ANNAPOLIS, FEB. 23 -- Maryland School Superintendent David W. Hornbeck said today he will step down in June from the state's top education job that he has held for 12 years to pursue "new and different challenges."
A gentle man with passionate beliefs about the state's need to help disadvantaged children, Hornbeck made his surprise announcement to the State Board of Education, forsaking its offer of another four-year term.
"When the board and I did the quadrennial analysis of whether we would remarry," the 46-year-old school chief said in an interview, "I simply came to a different conclusion. There is no single factor that has led to the conclusion. It's been 12 years -- a long time. I simply want to try my hand at something else."
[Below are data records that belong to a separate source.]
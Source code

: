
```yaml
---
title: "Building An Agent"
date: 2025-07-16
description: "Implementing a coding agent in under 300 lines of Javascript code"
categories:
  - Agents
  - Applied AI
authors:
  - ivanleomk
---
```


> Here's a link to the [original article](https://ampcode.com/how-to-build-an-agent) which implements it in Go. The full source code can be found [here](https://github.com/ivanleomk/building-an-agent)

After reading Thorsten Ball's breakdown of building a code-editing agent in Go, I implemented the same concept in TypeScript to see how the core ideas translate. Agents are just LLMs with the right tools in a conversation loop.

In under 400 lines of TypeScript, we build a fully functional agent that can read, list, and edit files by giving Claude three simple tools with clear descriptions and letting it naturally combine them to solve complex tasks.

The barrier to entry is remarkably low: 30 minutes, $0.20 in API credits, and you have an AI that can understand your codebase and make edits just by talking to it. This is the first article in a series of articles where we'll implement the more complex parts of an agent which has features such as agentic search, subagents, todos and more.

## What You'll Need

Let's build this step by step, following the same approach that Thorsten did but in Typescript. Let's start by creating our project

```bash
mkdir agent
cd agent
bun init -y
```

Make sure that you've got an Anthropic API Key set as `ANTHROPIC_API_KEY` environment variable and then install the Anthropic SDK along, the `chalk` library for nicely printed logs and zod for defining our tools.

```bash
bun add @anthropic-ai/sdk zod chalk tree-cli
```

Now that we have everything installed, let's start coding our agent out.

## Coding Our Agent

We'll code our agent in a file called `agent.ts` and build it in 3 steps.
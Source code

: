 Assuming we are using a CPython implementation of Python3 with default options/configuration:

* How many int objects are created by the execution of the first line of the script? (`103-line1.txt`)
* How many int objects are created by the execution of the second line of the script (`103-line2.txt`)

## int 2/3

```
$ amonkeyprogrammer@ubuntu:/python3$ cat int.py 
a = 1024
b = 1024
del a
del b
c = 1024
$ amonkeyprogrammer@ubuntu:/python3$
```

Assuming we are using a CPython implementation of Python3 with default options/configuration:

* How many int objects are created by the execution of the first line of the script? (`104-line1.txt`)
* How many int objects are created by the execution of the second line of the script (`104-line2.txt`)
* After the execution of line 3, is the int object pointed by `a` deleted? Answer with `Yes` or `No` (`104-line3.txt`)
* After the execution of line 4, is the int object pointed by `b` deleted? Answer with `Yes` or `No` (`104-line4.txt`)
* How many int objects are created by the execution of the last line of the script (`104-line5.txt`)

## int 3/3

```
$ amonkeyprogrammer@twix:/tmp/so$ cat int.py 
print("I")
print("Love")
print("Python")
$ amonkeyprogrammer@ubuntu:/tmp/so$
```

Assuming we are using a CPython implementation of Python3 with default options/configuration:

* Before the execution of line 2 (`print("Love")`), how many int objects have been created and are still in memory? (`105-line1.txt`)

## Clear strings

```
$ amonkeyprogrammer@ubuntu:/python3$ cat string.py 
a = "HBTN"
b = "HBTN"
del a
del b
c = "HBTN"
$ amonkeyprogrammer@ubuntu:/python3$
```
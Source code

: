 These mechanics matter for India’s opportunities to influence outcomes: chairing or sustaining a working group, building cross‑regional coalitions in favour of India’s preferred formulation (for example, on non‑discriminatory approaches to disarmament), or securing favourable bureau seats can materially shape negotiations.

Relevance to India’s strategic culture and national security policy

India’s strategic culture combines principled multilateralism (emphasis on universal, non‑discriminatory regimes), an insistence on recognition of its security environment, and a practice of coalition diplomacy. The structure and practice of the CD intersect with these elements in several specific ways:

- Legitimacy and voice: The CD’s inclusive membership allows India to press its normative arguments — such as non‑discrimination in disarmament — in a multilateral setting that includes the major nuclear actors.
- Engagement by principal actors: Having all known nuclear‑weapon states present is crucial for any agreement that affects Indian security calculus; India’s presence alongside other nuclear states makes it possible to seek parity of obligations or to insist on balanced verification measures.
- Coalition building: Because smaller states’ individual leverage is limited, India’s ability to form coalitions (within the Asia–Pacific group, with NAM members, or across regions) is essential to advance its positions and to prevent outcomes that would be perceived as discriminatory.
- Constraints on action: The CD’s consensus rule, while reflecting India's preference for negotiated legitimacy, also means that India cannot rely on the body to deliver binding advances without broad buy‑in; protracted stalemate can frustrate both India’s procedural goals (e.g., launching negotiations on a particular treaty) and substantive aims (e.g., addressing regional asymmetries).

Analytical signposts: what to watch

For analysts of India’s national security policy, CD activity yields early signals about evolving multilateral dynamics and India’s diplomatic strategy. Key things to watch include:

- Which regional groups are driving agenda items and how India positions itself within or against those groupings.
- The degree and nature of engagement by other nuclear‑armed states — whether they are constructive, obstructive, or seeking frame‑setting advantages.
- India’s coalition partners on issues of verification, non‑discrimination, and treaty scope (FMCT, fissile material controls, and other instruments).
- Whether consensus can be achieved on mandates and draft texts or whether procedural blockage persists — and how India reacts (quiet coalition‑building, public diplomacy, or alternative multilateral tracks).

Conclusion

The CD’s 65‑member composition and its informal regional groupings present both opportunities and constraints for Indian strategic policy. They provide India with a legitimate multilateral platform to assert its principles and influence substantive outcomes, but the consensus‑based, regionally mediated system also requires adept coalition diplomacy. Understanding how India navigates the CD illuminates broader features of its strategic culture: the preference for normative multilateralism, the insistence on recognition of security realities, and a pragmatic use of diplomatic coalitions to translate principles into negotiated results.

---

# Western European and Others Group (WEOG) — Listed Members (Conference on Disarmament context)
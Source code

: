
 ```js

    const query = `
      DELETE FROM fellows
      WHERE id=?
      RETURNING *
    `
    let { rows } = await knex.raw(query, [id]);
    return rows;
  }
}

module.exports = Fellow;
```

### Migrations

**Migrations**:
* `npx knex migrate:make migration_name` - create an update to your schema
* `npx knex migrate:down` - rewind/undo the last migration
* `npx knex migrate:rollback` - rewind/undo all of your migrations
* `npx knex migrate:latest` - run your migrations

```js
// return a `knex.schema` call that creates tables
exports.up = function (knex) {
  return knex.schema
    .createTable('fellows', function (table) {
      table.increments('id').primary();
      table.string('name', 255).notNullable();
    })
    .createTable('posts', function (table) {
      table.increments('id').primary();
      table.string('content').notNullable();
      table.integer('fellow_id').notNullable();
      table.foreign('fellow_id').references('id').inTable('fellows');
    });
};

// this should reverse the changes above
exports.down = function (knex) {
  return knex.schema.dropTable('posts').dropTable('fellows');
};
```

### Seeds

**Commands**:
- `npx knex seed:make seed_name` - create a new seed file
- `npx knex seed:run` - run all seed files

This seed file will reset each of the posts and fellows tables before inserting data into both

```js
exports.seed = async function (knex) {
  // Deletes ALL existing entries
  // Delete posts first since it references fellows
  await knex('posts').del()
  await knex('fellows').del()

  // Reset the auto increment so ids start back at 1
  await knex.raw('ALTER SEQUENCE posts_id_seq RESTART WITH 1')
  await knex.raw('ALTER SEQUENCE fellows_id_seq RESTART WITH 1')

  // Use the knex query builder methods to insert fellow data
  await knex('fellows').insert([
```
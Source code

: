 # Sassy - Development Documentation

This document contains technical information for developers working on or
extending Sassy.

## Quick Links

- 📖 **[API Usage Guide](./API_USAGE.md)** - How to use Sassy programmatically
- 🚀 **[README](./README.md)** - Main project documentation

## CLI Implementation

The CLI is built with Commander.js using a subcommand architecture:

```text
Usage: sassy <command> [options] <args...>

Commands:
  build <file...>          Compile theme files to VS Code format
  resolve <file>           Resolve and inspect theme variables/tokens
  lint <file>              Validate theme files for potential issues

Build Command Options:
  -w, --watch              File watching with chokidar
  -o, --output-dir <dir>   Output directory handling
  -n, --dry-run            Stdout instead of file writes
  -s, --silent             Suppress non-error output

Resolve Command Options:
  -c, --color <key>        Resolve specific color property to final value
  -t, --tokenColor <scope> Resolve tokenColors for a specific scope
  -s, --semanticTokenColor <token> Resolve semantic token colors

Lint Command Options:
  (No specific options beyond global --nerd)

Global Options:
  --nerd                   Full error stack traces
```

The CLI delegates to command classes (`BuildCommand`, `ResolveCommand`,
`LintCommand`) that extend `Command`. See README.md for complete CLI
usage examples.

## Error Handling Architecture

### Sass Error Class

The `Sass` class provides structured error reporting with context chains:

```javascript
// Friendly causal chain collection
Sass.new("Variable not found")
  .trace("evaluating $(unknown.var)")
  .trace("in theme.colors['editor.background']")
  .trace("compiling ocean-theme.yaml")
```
Hornbeck said he had not decided on a new job, but was pursuing several possibilities "related to education" that would enable him to concentrate on what he called his principal interests: Helping students at risk of dropping out of school and enlisting youngsters in community service.
Hired in 1976, Hornbeck has had an unusually long tenure in the kind of position where, nationally, turnover is high. Only a few of his counterparts in other states have held their jobs longer.
During his reign, Maryland began Project Basic, a series of state competency tests that high school students must pass before graduation. A few of the tests, including the one in writing, had rocky beginnings, as educators around the state challenged their validity and squirmed in the glare of initial high failure rates.
Today Hornbeck called the project, which couples the tests with additional financial help in school systems where many students fail, "a very fundamental initiative" that has "penetrated kindergarten through 12th grade," increasing the quality of instruction.
Some other initiatives sought by Hornbeck have been less favorably received. He was unsuccessful, for instance, in persuading the state school board to require all high school students to perform volunteer work in their communities.
And he said today he remained dissatisfied with the way Maryland allots education subsidies to its 24 school systems. Despite repeated recent increases in education aid and changes in the formula for doling out money, he said the state's distribution method remains "unjust and unfair," resulting in the lowest school budgets in Maryland's poor rural counties and in Baltimore, which have the greatest proportion of difficult-to-educate youngsters.
He said he remained disappointed, too, with disparities in teacher salaries and with the fact that only about 200 of the state's elementary schools offer prekindergarten classes, which have been shown to benefit children from poor families.
Last night, Laslo V. Boyd, the education aide to Gov. William Donald Schaefer, said "there was no sense of any dissatisfaction with David," noting the State Board of Education's offer of contract renewal and that Schaefer had asked the legislature to raise Hornbeck's salary from $72,700 to $101,300.
A native of Knoxville, Tenn., Hornbeck earned theology degrees from Oxford University and Union Theological Seminary in New York. He holds a law degree from the University of Pennsylvania Law School and was the executive deputy secretary of education in Pennsylvania before being hired by Maryland.